Let P'=I-P where I is the identity function
c) PP'=0=P'P
d) U=KerP', U'=KerP

3. The attempt at a solution
Since V is a direct sum of U and U', then U$\bigcap$U'={0}
To prove that P is linear, I need to prove that P(v+v')=P(v)+P(v') and P(cv)=cP(v)
$P(v+v') = u$
$P(v)+P(v') = u+u'$
Which obviously doesn't work. I'm using the assumption that v+v' is still in V, which is clearly an incorrect assumption. I also tried this:
$P(v+v') = P((u_1+u_1')+(u_2+u_2')) = P(u_1'+u_2'+u_1+u_2)$
$P(v)+P(v') = P(u_1+u_1')+P(u_2+u_2')$
For closed under multiplication, I didn't even know where to start.

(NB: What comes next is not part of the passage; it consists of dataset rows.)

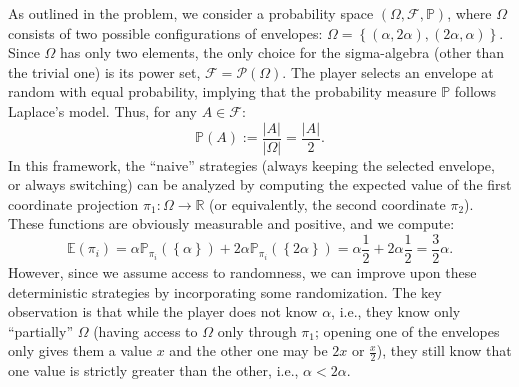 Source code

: \begin{solution}
    As outlined in the problem, we consider a probability space \( \left(\Omega,\mathcal{F},\mathbb{P}\right) \), where \( \Omega \) consists of two possible configurations of envelopes: \( \Omega = \left\{\left(\alpha, 2\alpha\right), \left(2\alpha, \alpha\right)\right\} \). Since \( \Omega \) has only two elements, the only choice for the sigma-algebra (other than the trivial one) is its power set, \( \mathcal{F} = \mathscr{P}\left(\Omega\right) \). The player selects an envelope at random with equal probability, implying that the probability measure \( \mathbb{P} \) follows Laplace's model. Thus, for any \( A \in \mathcal{F} \):
    \[
        \mathbb{P}\left(A\right) := \frac{\left|A\right|}{\left|\Omega\right|} = \frac{\left|A\right|}{2}.
    \]
    In this framework, the ``naive'' strategies (always keeping the selected envelope, or always switching) can be analyzed by computing the expected value of the first coordinate projection \( \pi_1:\Omega\rightarrow\mathbb{R} \) (or equivalently, the second coordinate \( \pi_2 \)). These functions are obviously measurable and positive, and we compute:
    \[
        \mathbb{E}\left(\pi_i\right)=\alpha\mathbb{P}_{\pi_i}\left(\left\{\alpha\right\}\right)+2\alpha\mathbb{P}_{\pi_i}\left(\left\{2\alpha\right\}\right)=\alpha\frac{1}{2}+2\alpha\frac{1}{2}=\frac{3}{2}\alpha.
    \]
    However, since we assume access to randomness, we can improve upon these deterministic strategies by incorporating some randomization. The key observation is that while the player does not know \( \alpha \), i.e., they know only ``partially'' \( \Omega \) (having access to \( \Omega \) only through \( \pi_1 \); opening one of the envelopes only gives them a value \( x \) and the other one may be \( 2x \) or \( \frac{x}{2} \)), they still know that one value is strictly greater than the other, i.e., \( \alpha < 2\alpha \). \\

\end{solution}
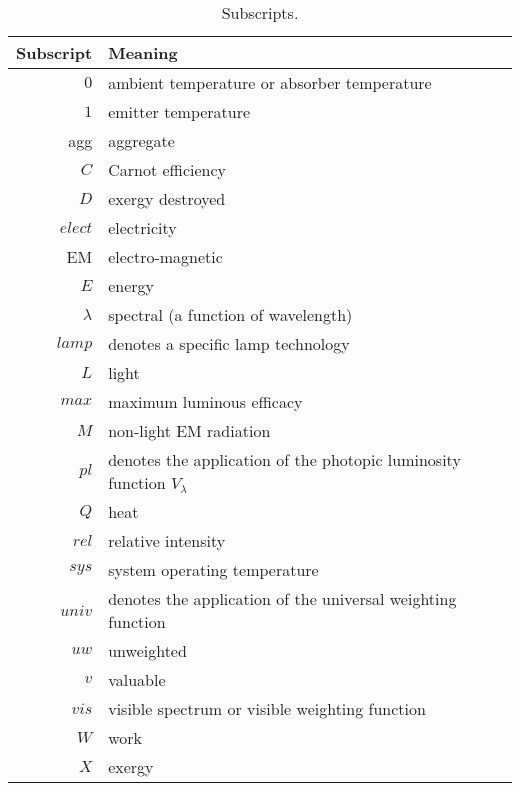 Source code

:\begin{table}
\centering
\caption{Subscripts.}
\begin{tabular}{r l}
\toprule
Subscript & Meaning \\
\midrule
$0$ & ambient temperature or absorber temperature \\
$1$ & emitter temperature \\
agg & aggregate \\
$C$ & Carnot efficiency \\
$D$ & exergy destroyed \\
$elect$ & electricity \\
EM & electro-magnetic \\
$E$ & energy \\
$\lambda$ & spectral (a function of wavelength) \\
$lamp$ & denotes a specific lamp technology \\
$L$ & light \\
$max$ & maximum luminous efficacy \\
$M$ & non-light EM radiation \\
$pl$ & denotes the application of the photopic luminosity function $V_{\lambda}$ \\
$Q$ & heat \\
$rel$ & relative intensity \\
$sys$ & system operating temperature \\
$univ$ & denotes the application of the universal weighting function \\
$uw$ & unweighted \\
$v$ & valuable \\
$vis$ & visible spectrum or visible weighting function \\
$W$ & work \\
$X$ & exergy \\
\bottomrule
\end{tabular}
\label{tab:subscripts}
\end{table}


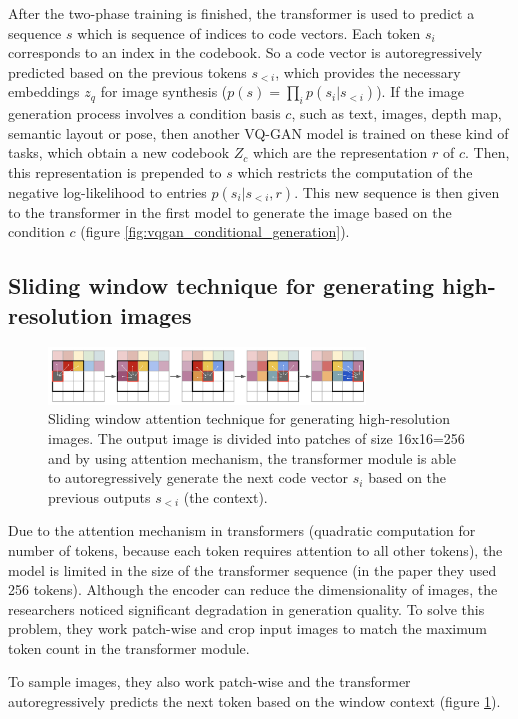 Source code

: After the two-phase training is finished, the transformer is used to predict a sequence $s$ which is sequence of indices to code vectors. Each token $s_i$ corresponds to an index in the codebook. So a code vector is autoregressively predicted based on the previous tokens $s_{<i}$, which provides the necessary embeddings $z_q$ for image synthesis ($p(s) = \prod_{i} p(s_i | s_{<i})$). If the image generation process involves a condition basis $c$, such as text, images, depth map, semantic layout or pose, then another VQ-GAN model is trained on these kind of tasks, which obtain a new codebook $Z_c$ which are the representation $r$ of $c$. Then, this representation is prepended to $s$ which restricts the computation of the negative log-likelihood to entries $p(s_i | s_{<i}, r)$. This new sequence is then given to the transformer in the first model to generate the image based on the condition $c$ (figure \ref{fig:vqgan_conditional_generation}).








\subsection{Sliding window technique for generating high-resolution images}

\begin{figure}[h]
    \centering
    \includegraphics[width=0.75\textwidth]{images/vqgan_sliding_attention.png}
    \caption{Sliding window attention technique for generating high-resolution images. The output image is divided into patches of size 16x16=256 and by using attention mechanism, the transformer module is able to autoregressively generate the next code vector $s_i$ based on the previous outputs $s_{<i}$ (the context).}
    \label{fig:vqgan_sliding_window}
\end{figure}

Due to the attention mechanism in transformers (quadratic computation for number of tokens, because each token requires attention to all other tokens), the model is limited in the size of the transformer sequence (in the paper they used 256 tokens). Although the encoder can reduce the dimensionality of images, the researchers noticed significant degradation in generation quality. To solve this problem, they work patch-wise and crop input images to match the maximum token count in the transformer module.

To sample images, they also work patch-wise and the transformer autoregressively predicts the next token based on the window context (figure \ref{fig:vqgan_sliding_window}).

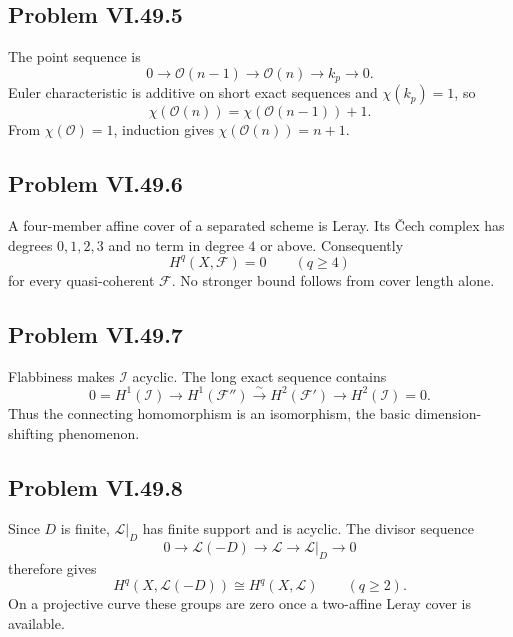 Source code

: \subsection*{Problem VI.49.5}
\begin{solution}
The point sequence is
\[
0\to\mathcal O(n-1)\to\mathcal O(n)\to k_p\to0.
\]
Euler characteristic is additive on short exact sequences and \(\chi(k_p)=1\), so
\[
\chi(\mathcal O(n))=\chi(\mathcal O(n-1))+1.
\]
From \(\chi(\mathcal O)=1\), induction gives \(\chi(\mathcal O(n))=n+1\).
\end{solution}

\subsection*{Problem VI.49.6}
\begin{solution}
A four-member affine cover of a separated scheme is Leray.  Its Čech complex has degrees \(0,1,2,3\) and no term in degree \(4\) or above.  Consequently
\[
H^q(X,\mathcal F)=0\qquad(q\ge4)
\]
for every quasi-coherent \(\mathcal F\).  No stronger bound follows from cover length alone.
\end{solution}

\subsection*{Problem VI.49.7}
\begin{solution}
Flabbiness makes \(\mathcal I\) acyclic.  The long exact sequence contains
\[
0=H^1(\mathcal I)\to H^1(\mathcal F'')\xrightarrow{\sim}
H^2(\mathcal F')\to H^2(\mathcal I)=0.
\]
Thus the connecting homomorphism is an isomorphism, the basic dimension-shifting phenomenon.
\end{solution}

\subsection*{Problem VI.49.8}
\begin{solution}
Since \(D\) is finite, \(\mathcal L|_D\) has finite support and is acyclic.  The divisor sequence
\[
0\to\mathcal L(-D)\to\mathcal L\to\mathcal L|_D\to0
\]
therefore gives
\[
H^q(X,\mathcal L(-D))\cong H^q(X,\mathcal L)\qquad(q\ge2).
\]
On a projective curve these groups are zero once a two-affine Leray cover is available.
\end{solution}

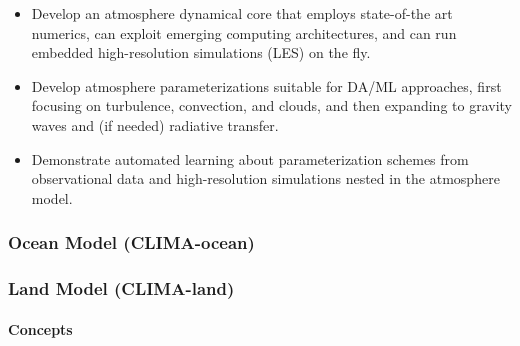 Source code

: \documentclass{article}
\begin{document}
\begin{itemize}
    \item Develop an atmosphere dynamical core that employs state-of-the art numerics, can exploit emerging computing architectures, and can run embedded high-resolution simulations (LES) on the fly.
    \item Develop atmosphere parameterizations suitable for DA/ML approaches, first focusing on turbulence, convection, and clouds, and then expanding to gravity waves and (if needed) radiative transfer.
    \item Demonstrate automated learning about parameterization schemes from observational data and high-resolution simulations nested in the atmosphere model.
\end{itemize}

\subsubsection{Ocean Model (CLIMA-ocean)}

\subsubsection{Land Model (CLIMA-land)}

\paragraph{Concepts}
\end{document}
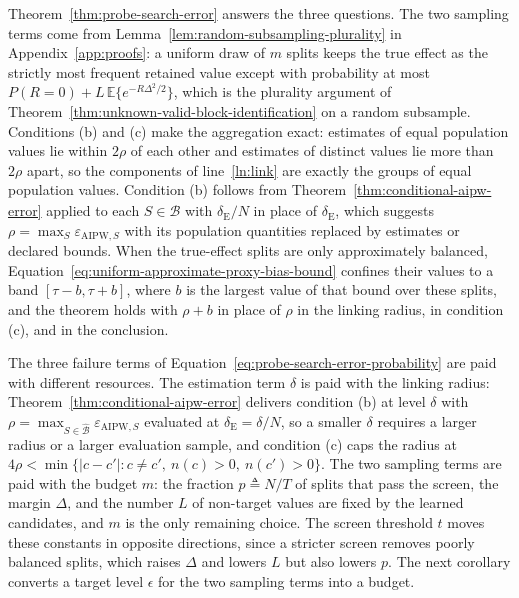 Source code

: Theorem~\ref{thm:probe-search-error} answers the three questions. The two sampling terms come from Lemma~\ref{lem:random-subsampling-plurality} in Appendix~\ref{app:proofs}: a uniform draw of $m$ splits keeps the true effect as the strictly most frequent retained value except with probability at most $P(R=0)+L\,\mathbb E\{e^{-R\Delta^2/2}\}$, which is the plurality argument of Theorem~\ref{thm:unknown-valid-block-identification} on a random subsample. Conditions (b) and (c) make the aggregation exact: estimates of equal population values lie within $2\rho$ of each other and estimates of distinct values lie more than $2\rho$ apart, so the components of line~\ref{ln:link} are exactly the groups of equal population values. Condition (b) follows from Theorem~\ref{thm:conditional-aipw-error} applied to each $S\in\widehat{\mathcal B}$ with $\delta_{\mathrm E}/N$ in place of $\delta_{\mathrm E}$, which suggests $\rho=\max_S\varepsilon_{\mathrm{AIPW},S}$ with its population quantities replaced by estimates or declared bounds. When the true-effect splits are only approximately balanced, Equation~\eqref{eq:uniform-approximate-proxy-bias-bound} confines their values to a band $[\tau-b,\tau+b]$, where $b$ is the largest value of that bound over these splits, and the theorem holds with $\rho+b$ in place of $\rho$ in the linking radius, in condition (c), and in the conclusion.

The three failure terms of Equation~\eqref{eq:probe-search-error-probability} are paid with different resources. The estimation term $\delta$ is paid with the linking radius: Theorem~\ref{thm:conditional-aipw-error} delivers condition (b) at level $\delta$ with $\rho=\max_{S\in\widehat{\mathcal B}}\varepsilon_{\mathrm{AIPW},S}$ evaluated at $\delta_{\mathrm E}=\delta/N$, so a smaller $\delta$ requires a larger radius or a larger evaluation sample, and condition (c) caps the radius at $4\rho<\min\{|c-c'|:c\ne c',\ n(c)>0,\ n(c')>0\}$. The two sampling terms are paid with the budget $m$: the fraction $p\triangleq N/T$ of splits that pass the screen, the margin $\Delta$, and the number $L$ of non-target values are fixed by the learned candidates, and $m$ is the only remaining choice. The screen threshold $t$ moves these constants in opposite directions, since a stricter screen removes poorly balanced splits, which raises $\Delta$ and lowers $L$ but also lowers $p$. The next corollary converts a target level $\epsilon$ for the two sampling terms into a budget.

Sorry for not showing very much work, but I'm so stuck that there is no work to show... Thanks!

2. Jan 31, 2012

### jbunniii

Your notation is awkward because you're using the ' to indicate two different ideas. Let's reserve ' to denote the part of the vector that lies in U'.

Suppose $v_1$ and $v_2$ are in $V$. The goal is to show that

$$P(v_1 + v_2) = P(v_1) + P(v_2)$$.

As V is the direct sum of U and U', there exist unique

$$u_1, u_2 \in U$$
and
$$u_1', u_2' \in U'$$

such that

$$v_1 = u_1 + u_1'$$
and
$$v_2 = u_2 + u_2'$$

Now start from $P(v_1 + v_2)$ and start plugging things in and simplifying based on the definition of P.

3. Jan 31, 2012

### xaos

hint: for x in U, p(x)=x, and for y in U', p(y)=0. now what happens to P(z+w) when z+w is in V? also you may need to know that U and U' only intersect at zero.

4. Jan 31, 2012

### PirateFan308

Ok, so $P(v_1+v_2) = P(u_1+u_1'+u_2+u_2') = P(u_1+u_2+u_1'+u_2')$

Let $u_3=u_1+u_2$ which will still be in U. Let $u_3'=u_1'+u_2'$ which will be in U' because both U and U' are subspaces of V which are closed under addition.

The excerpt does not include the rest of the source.